D'une part, il y a ce désir quasi-méticuleux du professeur de rester accolé à la question posée. Il s'agit sans doute d'une gymnastique intellectuelle acquise au fil des années. Elle est essentielle dans le monde académique, mais ne se prête pas nécessairement au contexte intellectuellement informel d'une entrevue. L'invité peut en tout temps saisir la question et amener son interlocuteur ailleurs, voire sur son propre terrain. Rien ne l'empêche de parler de la grandeur et de la beauté du message auquel il croit et de le faire avec passion. Cette particularité, c'est-à-dire ce cantonnement, paraissait déjà lors de l'entrevue à Tout le monde en parle.

D'autre part, il y a ce tic langagier fréquent au cours de l'entrevue : «personnellement». L'archevêque a souvent cru bon de préciser qu'il parlait en son nom et que ce qu'il disait était le reflet de ce qu'il pense. Ironiquement, c'est à la fois vrai et faux. Vrai dans l'expression la simple, la plus évidente : c'est bel et bien Christian Lépine qui parle. D'ailleurs, Dutrizac le lui fait remarquer à un certain moment... Faux dans la mesure où ce n'est pas que Christian Lépine qui parle. Si on le reçoit en entrevue, c'est justement parce qu'il est l'archevêque de Montréal. Sa parole engage donc plus que sa seule personne lorsqu'il s'exprime sur certains sujets.

À 62 ans, Christian Lépine ne fait que commencer son ministère épiscopal à Montréal. Si l'âge de la retraite n'est pas modifié, il occupera ce poste pendant encore 13 ans. En ce sens, le temps n'est pas une denrée rare pour atteindre un équilibre de sens entre les médias, la population et lui-même. Personne ne lui demande d'être un émule du cardinal Turcotte, qui passait plutôt bien auprès de la presse québécoise. Mais son style médiatique reste à définir.

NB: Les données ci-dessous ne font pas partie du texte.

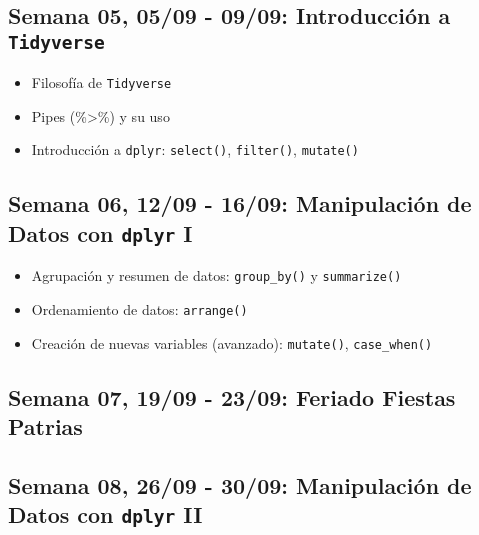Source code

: \documentclass[11pt,letter,]{article}
\providecommand{\tightlist}{%
  \setlength{\itemsep}{0pt}\setlength{\parskip}{0pt}}
\begin{document}
\hypertarget{semana-05-0509---0909-introducciuxf3n-a-tidyverse}{%
\subsection{\texorpdfstring{Semana 05, 05/09 - 09/09: Introducción a
\texttt{Tidyverse}}{Semana 05, 05/09 - 09/09: Introducción a Tidyverse}}\label{semana-05-0509---0909-introducciuxf3n-a-tidyverse}}

\begin{itemize}
\tightlist
\item
  Filosofía de \texttt{Tidyverse}
\item
  Pipes (\%\textgreater\%) y su uso
\item
  Introducción a \texttt{dplyr}: \texttt{select()}, \texttt{filter()},
  \texttt{mutate()}
\end{itemize}

\hypertarget{semana-06-1209---1609-manipulaciuxf3n-de-datos-con-dplyr-i}{%
\subsection{\texorpdfstring{Semana 06, 12/09 - 16/09: Manipulación de
Datos con \texttt{dplyr}
I}{Semana 06, 12/09 - 16/09: Manipulación de Datos con dplyr I}}\label{semana-06-1209---1609-manipulaciuxf3n-de-datos-con-dplyr-i}}

\begin{itemize}
\tightlist
\item
  Agrupación y resumen de datos: \texttt{group\_by()} y
  \texttt{summarize()}
\item
  Ordenamiento de datos: \texttt{arrange()}
\item
  Creación de nuevas variables (avanzado): \texttt{mutate()},
  \texttt{case\_when()}
\end{itemize}

\hypertarget{semana-07-1909---2309-feriado-fiestas-patrias}{%
\subsection{Semana 07, 19/09 - 23/09: Feriado Fiestas
Patrias}\label{semana-07-1909---2309-feriado-fiestas-patrias}}

\hypertarget{semana-08-2609---3009-manipulaciuxf3n-de-datos-con-dplyr-ii}{%
\subsection{\texorpdfstring{Semana 08, 26/09 - 30/09: Manipulación de
Datos con \texttt{dplyr}
II}{Semana 08, 26/09 - 30/09: Manipulación de Datos con dplyr II}}\label{semana-08-2609---3009-manipulaciuxf3n-de-datos-con-dplyr-ii}}
\end{document}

Pour l'instant, les clés de lecture évoquées ci-haut laissent croire que l'archevêque de Montréal a de la difficulté à s'inscrire dans une parole institutionnelle, voire magistérielle, lorsque celle-ci suppose un contexte de dialogue dans un cadre médiatique. Cela contraste avec une certaine parole pastorale et catéchétique : Christian Lépine est en effet un catéchète/prédicateur prolifique qui s'exprime avec aisance... lorsqu'il est seul à parler.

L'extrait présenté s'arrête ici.